My blog is mine alone. I don't have to defer to anyone's wishes or follow someone else's recommendations. It's a place for my inner child to play, have fun, be creative, and even run with scissors.

Negatives? I am usually preoccupied with thinking about topics for posts. When you have a hammer, everything looks like a nail, and when you have a blog, everything turns into a mental post. The other downside is that, like my enthusiasm for spanking, the blog is a secret I can't reveal to anyone.

You know, this would make a great topic for a post.

morningstar: Yes, I have a blog. Would I call it a spanking blog? 75% of the time, I do discuss some form of spanking, but there’s also D/s and BDSM.

But, you know? After 940 posts, you kind of run out of new ways to write “he spanked/flogged/cropped me last night, and the sex was great...” Because my life is more than spanking, some days, I write about my stuff.

Like everyone, I had a reason to start it. I had been reading blogs online for a while and so many of them sounded like fairy tales where nothing ever went wrong. They always lived "happily ever after." Then I came across two or three blogs that were, to me, more real. Things didn't always go right. So I decided that it was OK to write a truthful blog.
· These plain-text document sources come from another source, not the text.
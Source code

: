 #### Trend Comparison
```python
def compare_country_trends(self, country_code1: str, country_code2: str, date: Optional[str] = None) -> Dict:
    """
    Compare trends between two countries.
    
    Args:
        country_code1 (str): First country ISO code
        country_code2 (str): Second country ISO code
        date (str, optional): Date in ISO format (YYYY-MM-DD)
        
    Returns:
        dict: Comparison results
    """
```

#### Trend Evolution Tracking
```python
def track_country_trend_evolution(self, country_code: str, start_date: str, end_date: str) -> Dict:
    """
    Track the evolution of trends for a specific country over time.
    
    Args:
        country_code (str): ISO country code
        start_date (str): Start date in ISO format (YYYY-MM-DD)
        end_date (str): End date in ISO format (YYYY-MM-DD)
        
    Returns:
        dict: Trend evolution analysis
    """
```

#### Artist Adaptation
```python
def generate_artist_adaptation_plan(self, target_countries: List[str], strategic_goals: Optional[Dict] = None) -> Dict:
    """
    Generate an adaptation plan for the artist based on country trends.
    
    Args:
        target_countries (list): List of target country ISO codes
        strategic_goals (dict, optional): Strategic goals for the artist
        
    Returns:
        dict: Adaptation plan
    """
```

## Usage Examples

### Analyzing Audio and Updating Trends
Once started, it became an outlet for my thoughts, feelings, and opinions (and dear God, I do have a lot of those – opinions, I mean).

As far as negative side, I can't say there is a serious negative. Sir says that I stress over writing a blog some days. And I guess I do. But most days, there is no stress. The words tumble from my fingers on to the screen. I have learned an important lesson. I write for me. I don’t worry about stats, who reads, who doesn't, who comments, or who doesn't.

My lil blog has evolved into a not-so-private diary, and I enjoy the writing...

Jflame: This is an interesting topic, and now I'm actually qualified to comment.

I started my blog last week and it is most definitely about spanking.

What I most enjoy about blogging is the fact that people from other countries read it and that is sooo cool. There's also the fact that my Dom is very proud of me for doing so.

The biggest negative for me would be the nasty comments from cowards who will not leave their name. Even though I only have nine posts, I got a really negative comment the other day and it really upset me.

How is blogging impacting my life?
Well it takes up a lot of time.
I've made some new friends.
My spelling is improving.
I'm learning new things.
And it’s great fun.

Thoughtful Spanker: I do have a blog about spanking. It’s themed around my thoughts and what makes me think about spanking. I also use it as a outlet for my creative side. I post original stories that I've written or am in the process of writing.

Negatives? There’s only big one really. I tend to feel duty bound to post every day. Sometimes, real life or writers block interfere and I can't post. I actually feel guilty for not posting.

Thomas: I have two spanking blogs, though only one is truly "mine." The other is only mine in the strict legal concept of ownership. It's intended to be a shared blog where several spanko blogging friends promote their own blog musings.

The best part about my own blog, other than feeding my need to be a spanking exhibitionist, is the feedback that I get from my readers, whether it's in the form of comments, or private messages. When someone says that they look forward to certain features, or that an essay I wrote helped them get started in the spanking scene, it gives me a sense of pride.

It comes with some drawbacks, though. Posting regularly means that I have to take time away from other online activities. This is especially problematic now that my online time is limited. Plus, there are times when the dreaded "Anonymous" poster shows up to belittle or berate me or my lifestyle choices. Even though my blog is moderated, so the worst of these never see print, I still have to read their nonsense. I still post some of these, simply for the satisfaction of refuting them.

As for my other blog, the Spanking Bloggers Network, my greatest satisfaction comes from bringing new readers to all of the member blogs. Having been recently linked here on Bonnie's blog, our visits have jumped up in number. Unfortunately, we still have only four members, but hope to add more in the future.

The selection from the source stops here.